Катон вздернул брови.
— Похоже, это оказалось весьма кстати для центуриона Постума.
— Именно. — Пармений ухмыльнулся. — А дальше появился Скрофа, и с тех пор об обвинениях и не вспоминали.
Катон после небольшой паузы спросил:
— Значит, префект вошел в долю? А остальные офицеры?
Пармений покачал головой:
— Я не хочу об этом говорить.
— О чем? — настаивал Катон.
Макрон нетерпеливо прервал:
— Здесь что-то происходит. Офицеры разобщены, а солдаты плюют на свои обязанности.
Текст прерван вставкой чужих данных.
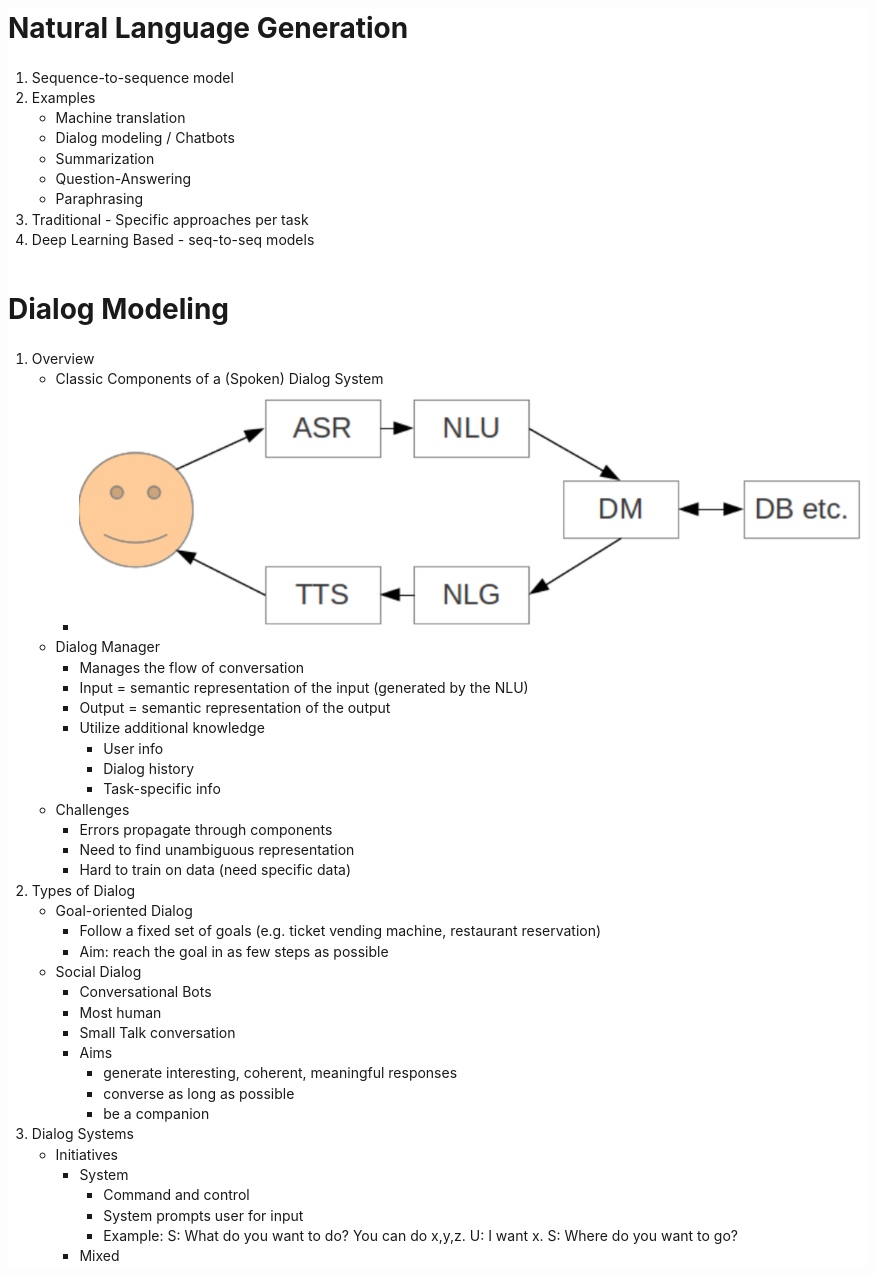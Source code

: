 # Natural Language Generation
1. Sequence-to-sequence model
1. Examples
    - Machine translation
    - Dialog modeling / Chatbots
    - Summarization
    - Question-Answering
    - Paraphrasing
1. Traditional - Specific approaches per task
1. Deep Learning Based - seq-to-seq models



# Dialog Modeling
1. Overview
    - Classic Components of a (Spoken) Dialog System
        * ![image](images/dialog_modeling_classic.png)
    - Dialog Manager
        * Manages the flow of conversation
        * Input = semantic representation of the input (generated by the NLU)
        * Output = semantic representation of the output
        * Utilize additional knowledge
            + User info
            + Dialog history
            + Task-specific info
    - Challenges
        * Errors propagate through components
        * Need to find unambiguous representation
        * Hard to train on data (need specific data)
1. Types of Dialog
    - Goal-oriented Dialog
        * Follow a fixed set of goals (e.g. ticket vending machine, restaurant reservation)
        * Aim: reach the goal in as few steps as possible
    - Social Dialog
        * Conversational Bots
        * Most human
        * Small Talk conversation
        * Aims
            + generate interesting, coherent, meaningful responses
            + converse as long as possible
            + be a companion
1. Dialog Systems
    - Initiatives
        * System
            + Command and control
            + System prompts user for input
            + Example: S: What do you want to do? You can do x,y,z. U: I want x. S: Where do you want to go?
        * Mixed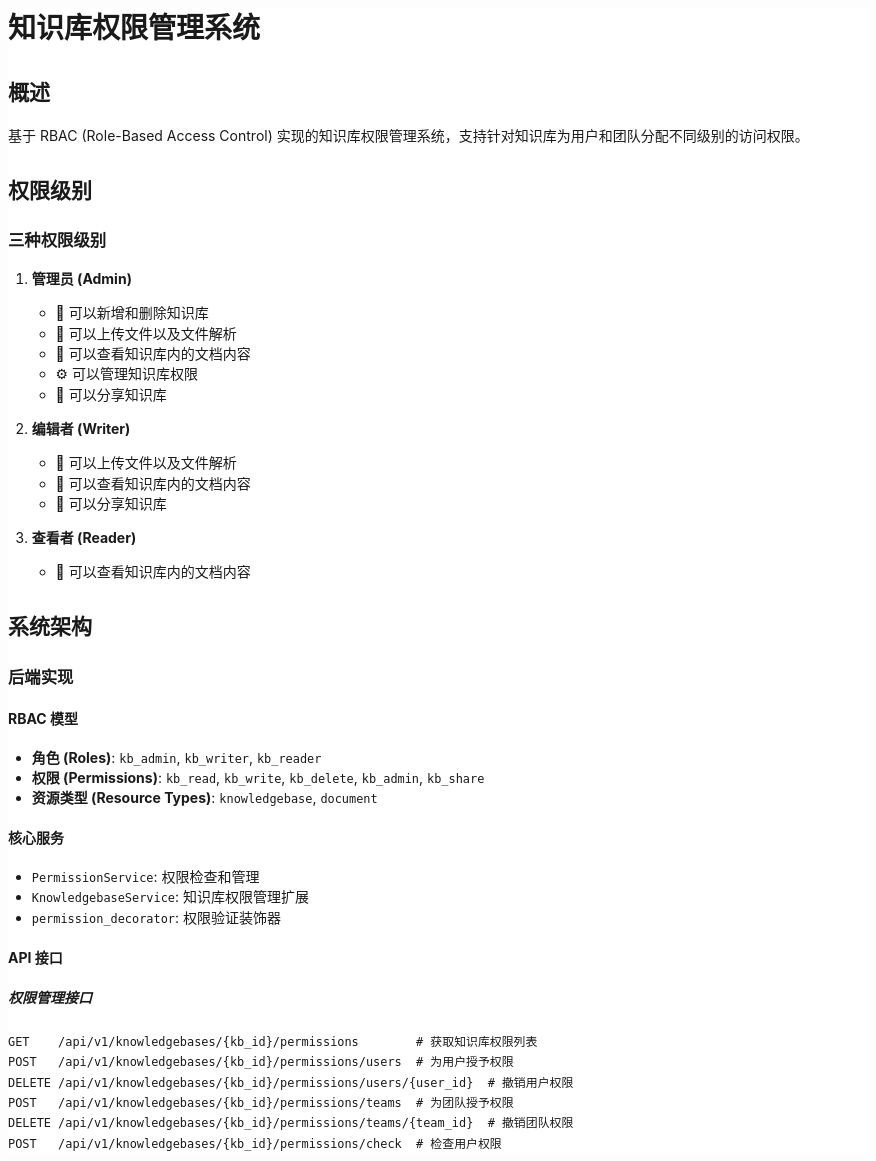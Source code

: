 # 知识库权限管理系统

## 概述

基于 RBAC (Role-Based Access Control) 实现的知识库权限管理系统，支持针对知识库为用户和团队分配不同级别的访问权限。

## 权限级别

### 三种权限级别

1. **管理员 (Admin)**
   - 🔴 可以新增和删除知识库
   - 📝 可以上传文件以及文件解析
   - 👀 可以查看知识库内的文档内容
   - ⚙️ 可以管理知识库权限
   - 🔗 可以分享知识库

2. **编辑者 (Writer)**
   - 📝 可以上传文件以及文件解析
   - 👀 可以查看知识库内的文档内容
   - 🔗 可以分享知识库

3. **查看者 (Reader)**
   - 👀 可以查看知识库内的文档内容

## 系统架构

### 后端实现

#### RBAC 模型
- **角色 (Roles)**: `kb_admin`, `kb_writer`, `kb_reader`
- **权限 (Permissions)**: `kb_read`, `kb_write`, `kb_delete`, `kb_admin`, `kb_share`
- **资源类型 (Resource Types)**: `knowledgebase`, `document`

#### 核心服务
- `PermissionService`: 权限检查和管理
- `KnowledgebaseService`: 知识库权限管理扩展
- `permission_decorator`: 权限验证装饰器

#### API 接口

##### 权限管理接口
```
GET    /api/v1/knowledgebases/{kb_id}/permissions        # 获取知识库权限列表
POST   /api/v1/knowledgebases/{kb_id}/permissions/users  # 为用户授予权限
DELETE /api/v1/knowledgebases/{kb_id}/permissions/users/{user_id}  # 撤销用户权限
POST   /api/v1/knowledgebases/{kb_id}/permissions/teams  # 为团队授予权限
DELETE /api/v1/knowledgebases/{kb_id}/permissions/teams/{team_id}  # 撤销团队权限
POST   /api/v1/knowledgebases/{kb_id}/permissions/check  # 检查用户权限
```
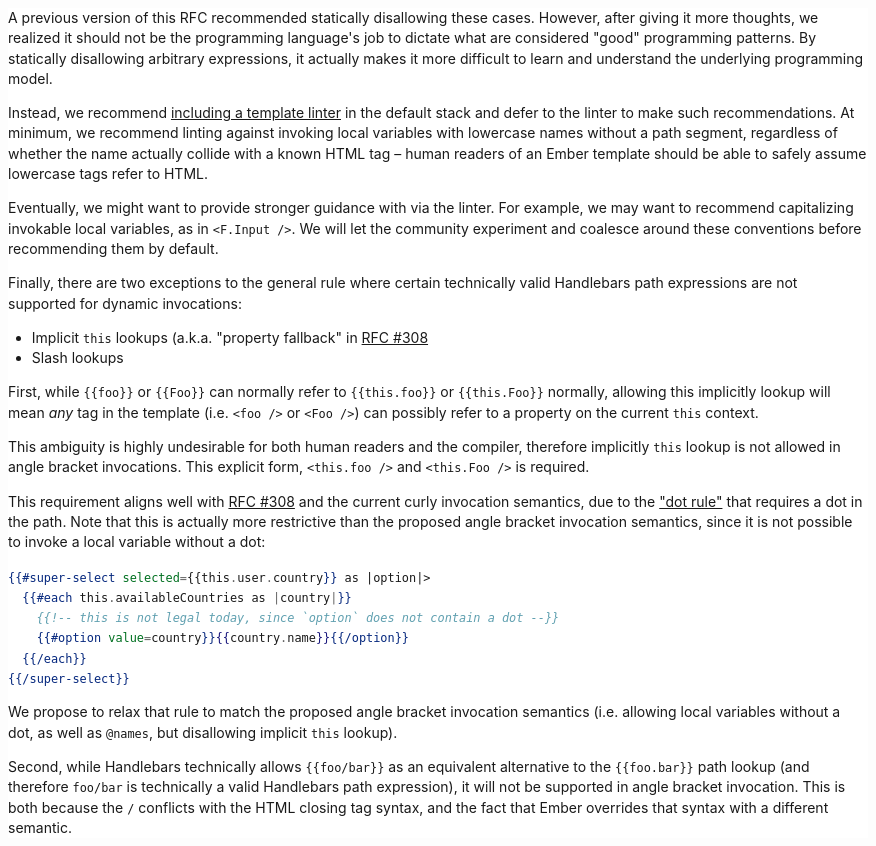 A previous version of this RFC recommended statically disallowing these cases.
However, after giving it more thoughts, we realized it should not be the
programming language's job to dictate what are considered "good" programming
patterns. By statically disallowing arbitrary expressions, it actually makes it
more difficult to learn and understand the underlying programming model.

Instead, we recommend [including a template linter](https://github.com/ember-cli/rfcs/pull/114)
in the default stack and defer to the linter to make such recommendations. At
minimum, we recommend linting against invoking local variables with lowercase
names without a path segment, regardless of whether the name actually collide
with a known HTML tag – human readers of an Ember template should be able to
safely assume lowercase tags refer to HTML.

Eventually, we might want to provide stronger guidance with via the linter. For
example, we may want to recommend capitalizing invokable local variables, as in
`<F.Input />`. We will let the community experiment and coalesce around these
conventions before recommending them by default.

Finally, there are two exceptions to the general rule where certain technically
valid Handlebars path expressions are not supported for dynamic invocations:

* Implicit `this` lookups (a.k.a. "property fallback" in [RFC #308](https://github.com/emberjs/rfcs/pull/308)
* Slash lookups

First, while `{{foo}}` or `{{Foo}}` can normally refer to `{{this.foo}}` or
`{{this.Foo}}` normally, allowing this implicitly lookup will mean _any_ tag
in the template (i.e. `<foo />` or `<Foo />`) can possibly refer to a property
on the current `this` context.

This ambiguity is highly undesirable for both human readers and the compiler,
therefore implicitly `this` lookup is not allowed in angle bracket invocations.
This explicit form, `<this.foo />` and `<this.Foo />` is required.

This requirement aligns well with [RFC #308](https://github.com/emberjs/rfcs/pull/308)
and the current curly invocation semantics, due to the ["dot rule"](https://github.com/emberjs/rfcs/blob/master/text/0064-contextual-component-lookup.md#component-helper-shorthand)
that requires a dot in the path. Note that this is actually more restrictive
than the proposed angle bracket invocation semantics, since it is not possible
to invoke a local variable without a dot:

```hbs
{{#super-select selected={{this.user.country}} as |option|>
  {{#each this.availableCountries as |country|}}
    {{!-- this is not legal today, since `option` does not contain a dot --}}
    {{#option value=country}}{{country.name}}{{/option}}
  {{/each}}
{{/super-select}}
```

We propose to relax that rule to match the proposed angle bracket invocation
semantics (i.e. allowing local variables without a dot, as well as `@names`,
but disallowing implicit `this` lookup).

Second, while Handlebars technically allows `{{foo/bar}}` as an equivalent
alternative to the `{{foo.bar}}` path lookup (and therefore `foo/bar` is
technically a valid Handlebars path expression), it will not be supported in
angle bracket invocation. This is both because the `/` conflicts with the HTML
closing tag syntax, and the fact that Ember overrides that syntax with a
different semantic.
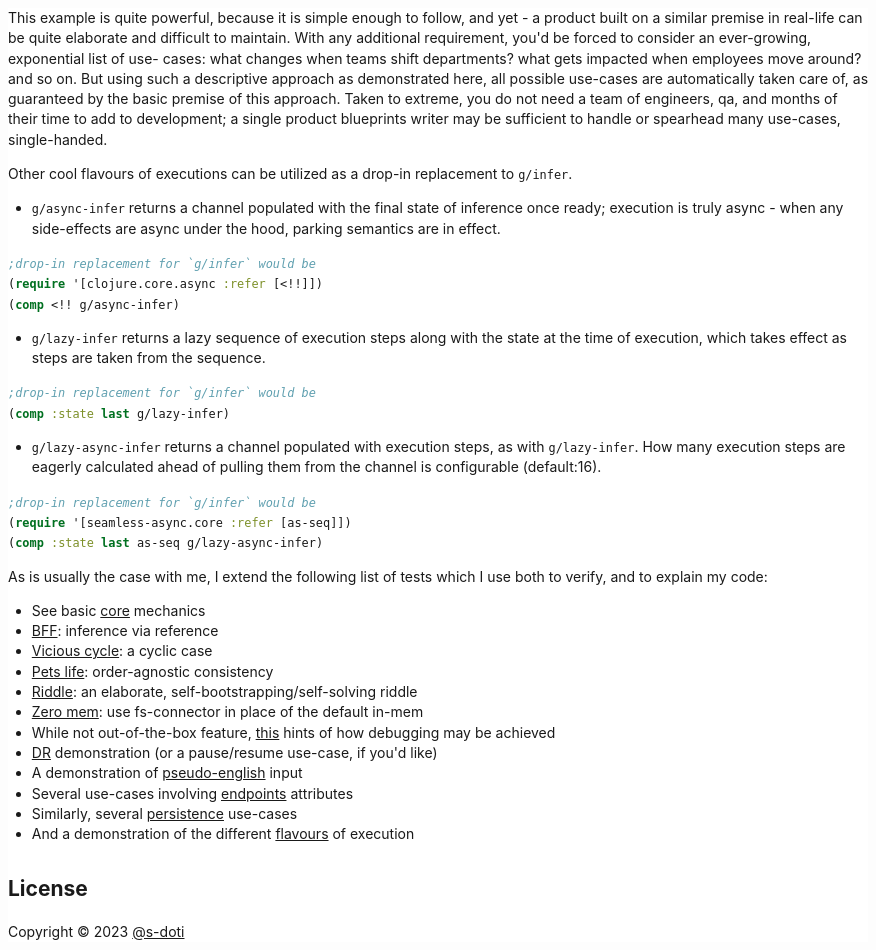 This example is quite powerful, because it is simple enough to follow, and yet - a product 
built on a similar premise in real-life can be quite elaborate and difficult to maintain. With 
any additional requirement, you'd be forced to consider an ever-growing, exponential list of use-
cases: what changes when teams shift departments? what gets impacted when employees move around? 
and so on. But using such a descriptive approach as demonstrated here, all possible use-cases are 
automatically taken care of, as guaranteed by the basic premise of this approach. Taken to extreme, 
you do not need a team of engineers, qa, and months of their time to add to development; a single 
product blueprints writer may be sufficient to handle or spearhead many use-cases, single-handed.

Other cool flavours of executions can be utilized as a drop-in replacement to `g/infer`.  
- `g/async-infer` returns a channel populated with the final state of inference once ready; execution 
is truly async - when any side-effects are async under the hood, parking semantics are in effect.
```clojure
;drop-in replacement for `g/infer` would be
(require '[clojure.core.async :refer [<!!]])
(comp <!! g/async-infer)
```
- `g/lazy-infer` returns a lazy sequence of execution steps along with the state at the time of 
execution, which takes effect as steps are taken from the sequence.
```clojure
;drop-in replacement for `g/infer` would be
(comp :state last g/lazy-infer)
```
- `g/lazy-async-infer` returns a channel populated with execution steps, as with `g/lazy-infer`. 
How many execution steps are eagerly calculated ahead of pulling them from the channel is 
configurable (default:16).
```clojure
;drop-in replacement for `g/infer` would be
(require '[seamless-async.core :refer [as-seq]])
(comp :state last as-seq g/lazy-async-infer)
```

As is usually the case with me, I extend the following list of tests which I use both to verify, 
and to explain my code:
- See basic [core](test/ginfer/t_core.clj) mechanics
- [BFF](test/ginfer/t_bff.clj): inference via reference
- [Vicious cycle](test/ginfer/t_vicious_cycle.clj): a cyclic case
- [Pets life](test/ginfer/t_pets_life.clj): order-agnostic consistency
- [Riddle](test/ginfer/t_riddle.clj): an elaborate, self-bootstrapping/self-solving riddle
- [Zero mem](test/ginfer/t_zero_mem.clj): use fs-connector in place of the default in-mem
- While not out-of-the-box feature, [this](test/ginfer/t_debugger.clj) hints of how debugging may be achieved
- [DR](test/ginfer/t_dr.clj) demonstration (or a pause/resume use-case, if you'd like)
- A demonstration of [pseudo-english](test/ginfer/t_en.clj) input
- Several use-cases involving [endpoints](test/ginfer/t_endpoints.clj) attributes
- Similarly, several [persistence](test/ginfer/t_persistence.clj) use-cases
- And a demonstration of the different [flavours](test/ginfer/t_flavours.clj) of execution

## License

Copyright © 2023 [@s-doti](https://github.com/s-doti)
Это и дураку ясно.
— Если и дураку ясно, тогда мне не нужно доносить на моих друзей-офицеров.
— Никто не просит тебя быть доносчиком, — мягко ответил Катон. — Но ветеран вроде тебя должен понимать, что происходит. Почему ты не жаловался префекту или выше — по команде?
— Я жаловался. Я говорил со Скрофой. Рассказал, что дисциплина у солдат падает. Кажется, его встревожил мой доклад. По крайней мере, меня больше не посылали с патрулем в пустыню, держали подальше от караванных путей. А теперь префект хочет, чтобы я наводил страх на местные деревни. — Пармений хмыкнул. — Что толку давить горстку крестьян, которые себе еле-еле пропитание добывают в этой пустыне? Нужно взяться за Баннуса.